§ WHAT IS EXPECTED: Which lines below contain "equation"? Pull them out.

§ Stored data entries:
================
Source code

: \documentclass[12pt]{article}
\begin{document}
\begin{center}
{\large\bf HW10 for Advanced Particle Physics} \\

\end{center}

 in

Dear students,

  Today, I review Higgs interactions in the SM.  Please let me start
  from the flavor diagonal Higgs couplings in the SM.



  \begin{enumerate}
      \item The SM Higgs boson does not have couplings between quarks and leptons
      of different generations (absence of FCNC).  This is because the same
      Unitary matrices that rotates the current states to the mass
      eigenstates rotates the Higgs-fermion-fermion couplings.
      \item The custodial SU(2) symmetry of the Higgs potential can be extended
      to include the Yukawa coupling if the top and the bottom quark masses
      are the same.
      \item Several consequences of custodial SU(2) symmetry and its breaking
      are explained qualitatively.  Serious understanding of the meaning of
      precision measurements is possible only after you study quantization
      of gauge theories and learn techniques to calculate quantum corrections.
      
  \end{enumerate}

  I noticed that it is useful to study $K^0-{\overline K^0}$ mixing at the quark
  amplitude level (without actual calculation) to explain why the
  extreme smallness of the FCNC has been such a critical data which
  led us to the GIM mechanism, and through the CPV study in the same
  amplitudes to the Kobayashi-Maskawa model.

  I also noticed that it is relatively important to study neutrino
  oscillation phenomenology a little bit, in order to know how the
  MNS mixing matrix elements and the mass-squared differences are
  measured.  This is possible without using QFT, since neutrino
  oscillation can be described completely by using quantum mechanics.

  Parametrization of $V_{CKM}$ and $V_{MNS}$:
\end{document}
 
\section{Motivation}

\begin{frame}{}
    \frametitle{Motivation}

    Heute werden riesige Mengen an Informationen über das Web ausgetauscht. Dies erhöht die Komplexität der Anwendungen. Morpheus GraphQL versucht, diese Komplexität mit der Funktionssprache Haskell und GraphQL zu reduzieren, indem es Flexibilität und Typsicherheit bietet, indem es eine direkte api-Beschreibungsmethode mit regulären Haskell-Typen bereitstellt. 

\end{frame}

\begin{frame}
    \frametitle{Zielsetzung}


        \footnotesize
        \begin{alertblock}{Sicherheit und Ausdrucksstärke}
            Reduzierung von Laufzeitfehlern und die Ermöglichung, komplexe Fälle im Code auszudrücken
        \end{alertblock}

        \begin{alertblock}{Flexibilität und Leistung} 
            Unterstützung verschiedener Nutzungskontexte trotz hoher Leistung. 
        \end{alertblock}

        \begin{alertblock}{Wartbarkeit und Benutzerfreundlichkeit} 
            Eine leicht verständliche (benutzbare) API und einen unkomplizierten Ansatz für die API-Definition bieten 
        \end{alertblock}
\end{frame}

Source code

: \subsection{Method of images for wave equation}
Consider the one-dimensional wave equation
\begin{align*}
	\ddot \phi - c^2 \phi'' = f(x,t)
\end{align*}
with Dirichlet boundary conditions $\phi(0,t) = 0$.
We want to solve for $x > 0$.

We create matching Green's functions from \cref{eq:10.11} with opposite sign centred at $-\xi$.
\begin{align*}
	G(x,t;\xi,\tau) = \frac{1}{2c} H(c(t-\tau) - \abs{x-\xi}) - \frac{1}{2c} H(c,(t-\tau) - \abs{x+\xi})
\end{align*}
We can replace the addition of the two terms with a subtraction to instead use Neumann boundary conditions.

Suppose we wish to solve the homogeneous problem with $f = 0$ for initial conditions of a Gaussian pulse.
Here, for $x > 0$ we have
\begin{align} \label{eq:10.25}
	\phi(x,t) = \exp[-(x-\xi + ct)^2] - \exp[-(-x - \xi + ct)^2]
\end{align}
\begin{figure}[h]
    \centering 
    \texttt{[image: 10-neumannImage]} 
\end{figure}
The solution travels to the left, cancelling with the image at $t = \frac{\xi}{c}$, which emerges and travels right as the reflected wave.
================
§ TASK OUTPUT:
: \subsection{Method of images for wave equation}
Consider the one-dimensional wave equation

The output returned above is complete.